The Council on American-Islamic Relations sparked renewed controversy this week after CAIR eulogizes convicted cop-killer Jamil Abdullah al-Amin, who died over the weekend while serving a life sentence in federal prison. CAIR executive director Nihad Awad praised the former Black Panther in a statement, saying, “To God we belong and to Him we return. Imam Jamil Al-Amin was a hero of the civil rights movement and a victim of injustice who passed away in a prison, jailed for a crime he did not commit.”
Al-Amin—born Hubert Gerold Brown and widely known as H. Rap Brown—rose to prominence during the violent unrest of the 1960s. As the New York Times noted, he said violence is “as American as cherry pie,” once threatened to “burn America down,” and told rioters, “If you’re going to loot, loot yourself a gun store.” After disappearing in 1970 and landing on the FBI’s Most Wanted List, he resurfaced, was convicted of robbery and assault, and served five years in prison, where he converted to Islam.
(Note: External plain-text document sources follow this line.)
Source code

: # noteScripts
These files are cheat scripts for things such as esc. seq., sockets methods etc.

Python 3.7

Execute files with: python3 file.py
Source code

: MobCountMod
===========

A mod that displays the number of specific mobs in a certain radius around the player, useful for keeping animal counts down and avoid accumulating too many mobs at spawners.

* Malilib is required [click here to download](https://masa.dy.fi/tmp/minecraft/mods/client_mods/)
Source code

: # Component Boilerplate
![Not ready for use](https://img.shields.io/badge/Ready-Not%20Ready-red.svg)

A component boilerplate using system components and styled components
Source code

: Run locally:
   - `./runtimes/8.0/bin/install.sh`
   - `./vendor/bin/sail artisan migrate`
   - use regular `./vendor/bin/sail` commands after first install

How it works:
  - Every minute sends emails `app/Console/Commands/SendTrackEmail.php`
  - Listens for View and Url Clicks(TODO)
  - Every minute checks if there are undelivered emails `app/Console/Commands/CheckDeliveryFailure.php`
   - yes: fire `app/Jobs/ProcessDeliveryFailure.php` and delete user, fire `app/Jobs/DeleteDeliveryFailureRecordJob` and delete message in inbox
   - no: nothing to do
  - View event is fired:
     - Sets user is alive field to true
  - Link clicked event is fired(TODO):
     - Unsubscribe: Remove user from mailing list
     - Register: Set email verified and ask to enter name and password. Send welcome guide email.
In 2002, al-Amin again made headlines when a majority-Black jury convicted him of murdering Fulton County deputy sheriff Ricky Kinchen. Though al-Amin claimed the FBI feared “a character coming up among African Americans who could galvanize support,” Kinchen’s partner identified him as the shooter. CAIR nevertheless insisted he was “wrongly convicted.”
The latest statement comes as CAIR faces escalating legal and political pressure. Texas governor Greg Abbott designated the group a foreign terrorist organization, calling it a “direct subsidiary” of the Muslim Brotherhood and citing FBI warnings that the organization acts as a “front group” for Hamas. Abbott vowed, “We will target threats of violence, intimidation, and harassment of our citizens.”
Awad himself remains under scrutiny for saying he was “happy to see” Hamas’s Oct. 7, 2023, massacre of more than 1,200 Israeli civilians.